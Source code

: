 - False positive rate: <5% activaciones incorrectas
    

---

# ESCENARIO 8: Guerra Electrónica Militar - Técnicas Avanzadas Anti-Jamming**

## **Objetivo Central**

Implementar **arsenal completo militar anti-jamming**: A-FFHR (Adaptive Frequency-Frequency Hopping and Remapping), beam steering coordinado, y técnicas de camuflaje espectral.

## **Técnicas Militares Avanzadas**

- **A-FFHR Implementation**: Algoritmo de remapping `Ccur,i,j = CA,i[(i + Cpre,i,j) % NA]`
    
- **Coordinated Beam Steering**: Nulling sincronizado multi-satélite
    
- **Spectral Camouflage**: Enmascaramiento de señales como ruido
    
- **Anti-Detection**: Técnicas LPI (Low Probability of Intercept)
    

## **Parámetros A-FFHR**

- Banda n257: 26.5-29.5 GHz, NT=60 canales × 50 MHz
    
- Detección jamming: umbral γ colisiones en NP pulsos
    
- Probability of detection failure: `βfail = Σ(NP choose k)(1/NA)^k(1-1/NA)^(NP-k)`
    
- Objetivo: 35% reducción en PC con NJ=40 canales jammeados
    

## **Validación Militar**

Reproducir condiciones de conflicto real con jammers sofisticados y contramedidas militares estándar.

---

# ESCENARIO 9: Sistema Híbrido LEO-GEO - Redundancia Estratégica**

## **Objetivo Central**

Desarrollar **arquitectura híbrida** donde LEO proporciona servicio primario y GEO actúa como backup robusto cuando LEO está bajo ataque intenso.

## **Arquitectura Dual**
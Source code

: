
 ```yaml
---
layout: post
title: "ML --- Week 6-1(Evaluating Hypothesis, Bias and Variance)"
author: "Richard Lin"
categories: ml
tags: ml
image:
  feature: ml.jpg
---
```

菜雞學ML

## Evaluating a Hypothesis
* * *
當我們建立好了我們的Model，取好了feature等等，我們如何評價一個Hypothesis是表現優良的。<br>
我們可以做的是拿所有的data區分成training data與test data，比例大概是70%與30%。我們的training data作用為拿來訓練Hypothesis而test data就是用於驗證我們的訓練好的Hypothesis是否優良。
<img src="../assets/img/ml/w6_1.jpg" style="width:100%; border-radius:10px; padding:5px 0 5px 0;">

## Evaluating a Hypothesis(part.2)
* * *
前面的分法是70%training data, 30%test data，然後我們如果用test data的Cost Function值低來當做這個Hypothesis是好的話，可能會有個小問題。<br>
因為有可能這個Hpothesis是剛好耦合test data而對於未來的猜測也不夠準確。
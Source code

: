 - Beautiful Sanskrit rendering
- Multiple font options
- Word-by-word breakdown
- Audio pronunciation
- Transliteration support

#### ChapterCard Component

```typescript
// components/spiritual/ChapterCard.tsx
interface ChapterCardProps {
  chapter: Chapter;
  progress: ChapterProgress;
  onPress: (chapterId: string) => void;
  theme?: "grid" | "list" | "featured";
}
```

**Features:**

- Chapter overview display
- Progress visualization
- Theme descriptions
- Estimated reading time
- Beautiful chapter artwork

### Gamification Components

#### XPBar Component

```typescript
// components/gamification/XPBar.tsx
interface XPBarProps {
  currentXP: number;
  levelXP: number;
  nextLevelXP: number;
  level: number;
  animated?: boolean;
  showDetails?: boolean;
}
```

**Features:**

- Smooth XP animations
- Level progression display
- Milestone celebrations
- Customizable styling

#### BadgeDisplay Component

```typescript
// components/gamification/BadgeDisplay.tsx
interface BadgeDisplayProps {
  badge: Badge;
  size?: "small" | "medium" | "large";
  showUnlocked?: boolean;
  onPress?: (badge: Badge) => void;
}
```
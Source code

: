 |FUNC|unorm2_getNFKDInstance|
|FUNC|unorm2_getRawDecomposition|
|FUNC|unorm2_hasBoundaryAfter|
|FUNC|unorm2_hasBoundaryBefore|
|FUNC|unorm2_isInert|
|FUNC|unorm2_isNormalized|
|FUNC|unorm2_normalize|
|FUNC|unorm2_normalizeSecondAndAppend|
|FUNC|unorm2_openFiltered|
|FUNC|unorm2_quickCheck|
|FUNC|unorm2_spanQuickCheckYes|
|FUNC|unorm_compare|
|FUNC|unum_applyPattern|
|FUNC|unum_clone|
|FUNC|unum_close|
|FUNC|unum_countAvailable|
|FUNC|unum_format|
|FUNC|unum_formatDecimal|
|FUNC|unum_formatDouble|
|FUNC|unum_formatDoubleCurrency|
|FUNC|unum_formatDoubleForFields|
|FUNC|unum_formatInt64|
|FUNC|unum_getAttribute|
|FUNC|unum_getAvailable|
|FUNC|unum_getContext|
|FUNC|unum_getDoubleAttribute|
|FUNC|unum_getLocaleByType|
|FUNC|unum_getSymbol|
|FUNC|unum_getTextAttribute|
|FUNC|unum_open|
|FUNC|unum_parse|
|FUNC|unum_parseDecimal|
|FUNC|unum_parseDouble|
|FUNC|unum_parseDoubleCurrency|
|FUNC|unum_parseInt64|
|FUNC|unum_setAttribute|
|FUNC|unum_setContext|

» **TASK STATEMENT**: The listing above needs to be retyped. Reproduce every line exactly.

» **TASK SOLUTION**:
Source code

: - False positive rate: <5% activaciones incorrectas
    

---

# ESCENARIO 8: Guerra Electrónica Militar - Técnicas Avanzadas Anti-Jamming**

## **Objetivo Central**

Implementar **arsenal completo militar anti-jamming**: A-FFHR (Adaptive Frequency-Frequency Hopping and Remapping), beam steering coordinado, y técnicas de camuflaje espectral.

## **Técnicas Militares Avanzadas**

- **A-FFHR Implementation**: Algoritmo de remapping `Ccur,i,j = CA,i[(i + Cpre,i,j) % NA]`
    
- **Coordinated Beam Steering**: Nulling sincronizado multi-satélite
    
- **Spectral Camouflage**: Enmascaramiento de señales como ruido
    
- **Anti-Detection**: Técnicas LPI (Low Probability of Intercept)
    

## **Parámetros A-FFHR**

- Banda n257: 26.5-29.5 GHz, NT=60 canales × 50 MHz
    
- Detección jamming: umbral γ colisiones en NP pulsos
    
- Probability of detection failure: `βfail = Σ(NP choose k)(1/NA)^k(1-1/NA)^(NP-k)`
    
- Objetivo: 35% reducción en PC con NJ=40 canales jammeados
    

## **Validación Militar**

Reproducir condiciones de conflicto real con jammers sofisticados y contramedidas militares estándar.

---

# ESCENARIO 9: Sistema Híbrido LEO-GEO - Redundancia Estratégica**

## **Objetivo Central**

Desarrollar **arquitectura híbrida** donde LEO proporciona servicio primario y GEO actúa como backup robusto cuando LEO está bajo ataque intenso.

## **Arquitectura Dual**
Source code

:
 ```yaml
---
layout: post
title: "ML --- Week 6-1(Evaluating Hypothesis, Bias and Variance)"
author: "Richard Lin"
categories: ml
tags: ml
image:
  feature: ml.jpg
---
```

菜雞學ML

## Evaluating a Hypothesis
* * *
當我們建立好了我們的Model，取好了feature等等，我們如何評價一個Hypothesis是表現優良的。<br>
我們可以做的是拿所有的data區分成training data與test data，比例大概是70%與30%。我們的training data作用為拿來訓練Hypothesis而test data就是用於驗證我們的訓練好的Hypothesis是否優良。
<img src="../assets/img/ml/w6_1.jpg" style="width:100%; border-radius:10px; padding:5px 0 5px 0;">

## Evaluating a Hypothesis(part.2)
* * *
前面的分法是70%training data, 30%test data，然後我們如果用test data的Cost Function值低來當做這個Hypothesis是好的話，可能會有個小問題。<br>
因為有可能這個Hpothesis是剛好耦合test data而對於未來的猜測也不夠準確。
Source code

: - Beautiful Sanskrit rendering
- Multiple font options
- Word-by-word breakdown
- Audio pronunciation
- Transliteration support

#### ChapterCard Component

```typescript
// components/spiritual/ChapterCard.tsx
interface ChapterCardProps {
  chapter: Chapter;
  progress: ChapterProgress;
  onPress: (chapterId: string) => void;
  theme?: "grid" | "list" | "featured";
}
```

**Features:**

- Chapter overview display
- Progress visualization
- Theme descriptions
- Estimated reading time
- Beautiful chapter artwork

### Gamification Components

#### XPBar Component

```typescript
// components/gamification/XPBar.tsx
interface XPBarProps {
  currentXP: number;
  levelXP: number;
  nextLevelXP: number;
  level: number;
  animated?: boolean;
  showDetails?: boolean;
}
```

**Features:**

- Smooth XP animations
- Level progression display
- Milestone celebrations
- Customizable styling

#### BadgeDisplay Component

```typescript
// components/gamification/BadgeDisplay.tsx
interface BadgeDisplayProps {
  badge: Badge;
  size?: "small" | "medium" | "large";
  showUnlocked?: boolean;
  onPress?: (badge: Badge) => void;
}
```
Source code

: |FUNC|unorm2_getNFKDInstance|
|FUNC|unorm2_getRawDecomposition|
|FUNC|unorm2_hasBoundaryAfter|
|FUNC|unorm2_hasBoundaryBefore|
|FUNC|unorm2_isInert|
|FUNC|unorm2_isNormalized|
|FUNC|unorm2_normalize|
|FUNC|unorm2_normalizeSecondAndAppend|
|FUNC|unorm2_openFiltered|
|FUNC|unorm2_quickCheck|
|FUNC|unorm2_spanQuickCheckYes|
|FUNC|unorm_compare|
|FUNC|unum_applyPattern|
|FUNC|unum_clone|
|FUNC|unum_close|
|FUNC|unum_countAvailable|
|FUNC|unum_format|
|FUNC|unum_formatDecimal|
|FUNC|unum_formatDouble|
|FUNC|unum_formatDoubleCurrency|
|FUNC|unum_formatDoubleForFields|
|FUNC|unum_formatInt64|
|FUNC|unum_getAttribute|
|FUNC|unum_getAvailable|
|FUNC|unum_getContext|
|FUNC|unum_getDoubleAttribute|
|FUNC|unum_getLocaleByType|
|FUNC|unum_getSymbol|
|FUNC|unum_getTextAttribute|
|FUNC|unum_open|
|FUNC|unum_parse|
|FUNC|unum_parseDecimal|
|FUNC|unum_parseDouble|
|FUNC|unum_parseDoubleCurrency|
|FUNC|unum_parseInt64|
|FUNC|unum_setAttribute|
|FUNC|unum_setContext|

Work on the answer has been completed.